◆ Task description ◆
When the string "DoxyCompactItemize" is part of a line in the data below, report the whole line.

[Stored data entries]
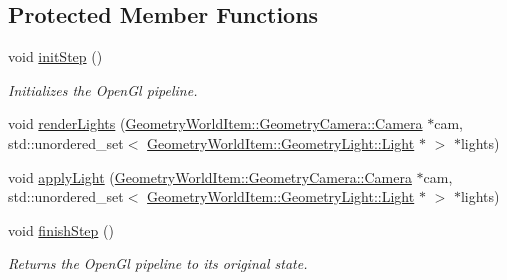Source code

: \subsection*{Protected Member Functions}
\begin{DoxyCompactItemize}
\item 
\mbox{\label{class_geometry_engine_1_1_geometry_render_step_1_1_lighting_pass_aaab2ea74a9710f22887c266af1985490}} 
void \mbox{\hyperlink{class_geometry_engine_1_1_geometry_render_step_1_1_lighting_pass_aaab2ea74a9710f22887c266af1985490}{init\+Step}} ()
\begin{DoxyCompactList}\small\item\em Initializes the Open\+Gl pipeline. \end{DoxyCompactList}\item 
void \mbox{\hyperlink{class_geometry_engine_1_1_geometry_render_step_1_1_lighting_pass_a437ff10a7ef9e7529a4852389a5cf871}{render\+Lights}} (\mbox{\hyperlink{class_geometry_engine_1_1_geometry_world_item_1_1_geometry_camera_1_1_camera}{Geometry\+World\+Item\+::\+Geometry\+Camera\+::\+Camera}} $\ast$cam, std\+::unordered\+\_\+set$<$ \mbox{\hyperlink{class_geometry_engine_1_1_geometry_world_item_1_1_geometry_light_1_1_light}{Geometry\+World\+Item\+::\+Geometry\+Light\+::\+Light}} $\ast$ $>$ $\ast$lights)
\item 
void \mbox{\hyperlink{class_geometry_engine_1_1_geometry_render_step_1_1_lighting_pass_a9d0a0f3b9d52036b9d4f9fbee353cd10}{apply\+Light}} (\mbox{\hyperlink{class_geometry_engine_1_1_geometry_world_item_1_1_geometry_camera_1_1_camera}{Geometry\+World\+Item\+::\+Geometry\+Camera\+::\+Camera}} $\ast$cam, std\+::unordered\+\_\+set$<$ \mbox{\hyperlink{class_geometry_engine_1_1_geometry_world_item_1_1_geometry_light_1_1_light}{Geometry\+World\+Item\+::\+Geometry\+Light\+::\+Light}} $\ast$ $>$ $\ast$lights)
\item 
\mbox{\label{class_geometry_engine_1_1_geometry_render_step_1_1_lighting_pass_a980473c9d2e2e77ebdce9e56454f3d3f}} 
void \mbox{\hyperlink{class_geometry_engine_1_1_geometry_render_step_1_1_lighting_pass_a980473c9d2e2e77ebdce9e56454f3d3f}{finish\+Step}} ()
\begin{DoxyCompactList}\small\item\em Returns the Open\+Gl pipeline to its original state. \end{DoxyCompactList}\item 

\end{DoxyCompactItemize}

◆ Expected output ◆
\begin{DoxyCompactItemize}
\end{DoxyCompactItemize}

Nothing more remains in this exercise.